--- Given records Enclosed Below ---

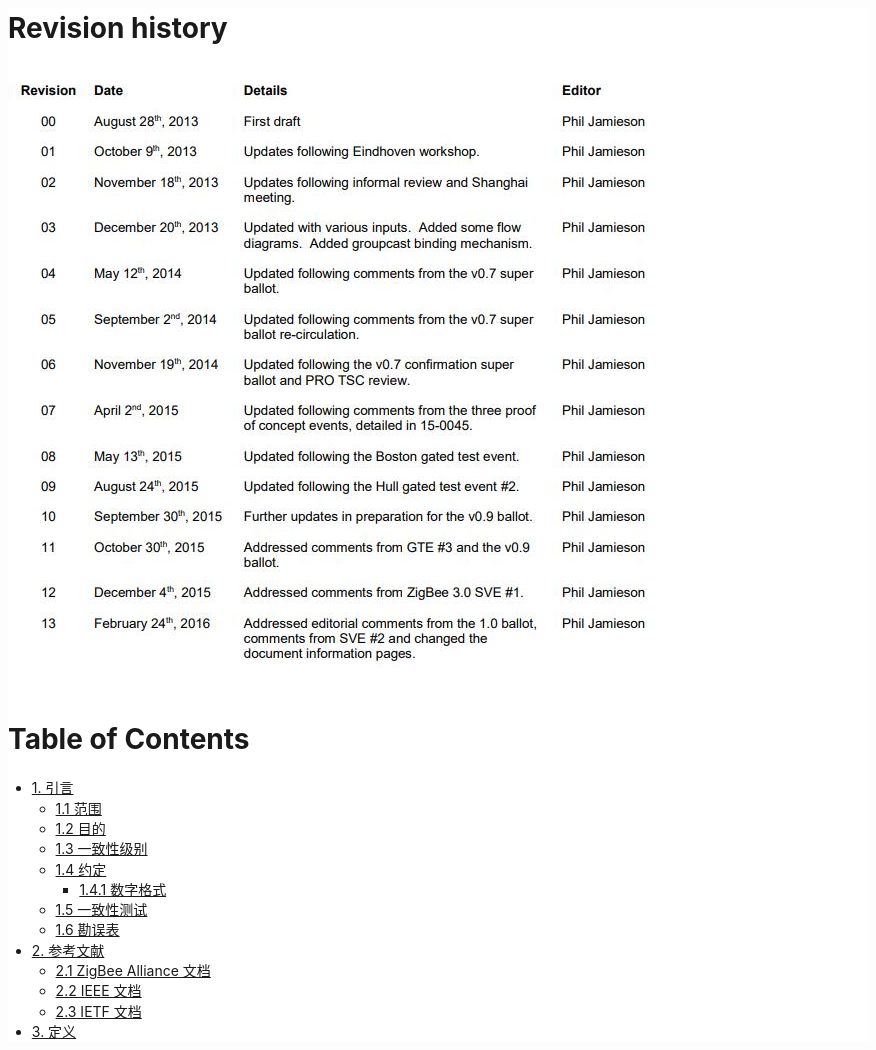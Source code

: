 # **Revision history** 

![tmp2.jpg](../pic/Base%20Device%20Behavior%20Specification/tmp2.jpg)

# **Table of Contents** 

- [1. 引言](#1-引言)
    - [1.1 范围](#11-范围)
    - [1.2 目的](#12-目的)
    - [1.3 一致性级别](#13-一致性级别)
    - [1.4 约定](#14-约定)
        - [1.4.1 数字格式](#141-数字格式)
    - [1.5 一致性测试](#15-一致性测试)
    - [1.6 勘误表](#16-勘误表)
- [2. 参考文献](#2-参考文献)
    - [2.1 ZigBee Alliance 文档](#21-zigbee-alliance-文档)
    - [2.2 IEEE 文档](#22-ieee-文档)
    - [2.3 IETF 文档](#23-ietf-文档)
- [3. 定义](#3-定义)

--- End of Enclosed Given records ---

Make an exact copy of all entries above, dropping the images.

Source code

: # **Revision history** 

![tmp2.jpg](../pic/Base%20Device%20Behavior%20Specification/tmp2.jpg)

# **Table of Contents** 

- [1. 引言](#1-引言)
    - [1.1 范围](#11-范围)
    - [1.2 目的](#12-目的)
    - [1.3 一致性级别](#13-一致性级别)
    - [1.4 约定](#14-约定)
        - [1.4.1 数字格式](#141-数字格式)
    - [1.5 一致性测试](#15-一致性测试)
    - [1.6 勘误表](#16-勘误表)
- [2. 参考文献](#2-参考文献)
    - [2.1 ZigBee Alliance 文档](#21-zigbee-alliance-文档)
    - [2.2 IEEE 文档](#22-ieee-文档)
    - [2.3 IETF 文档](#23-ietf-文档)
- [3. 定义](#3-定义)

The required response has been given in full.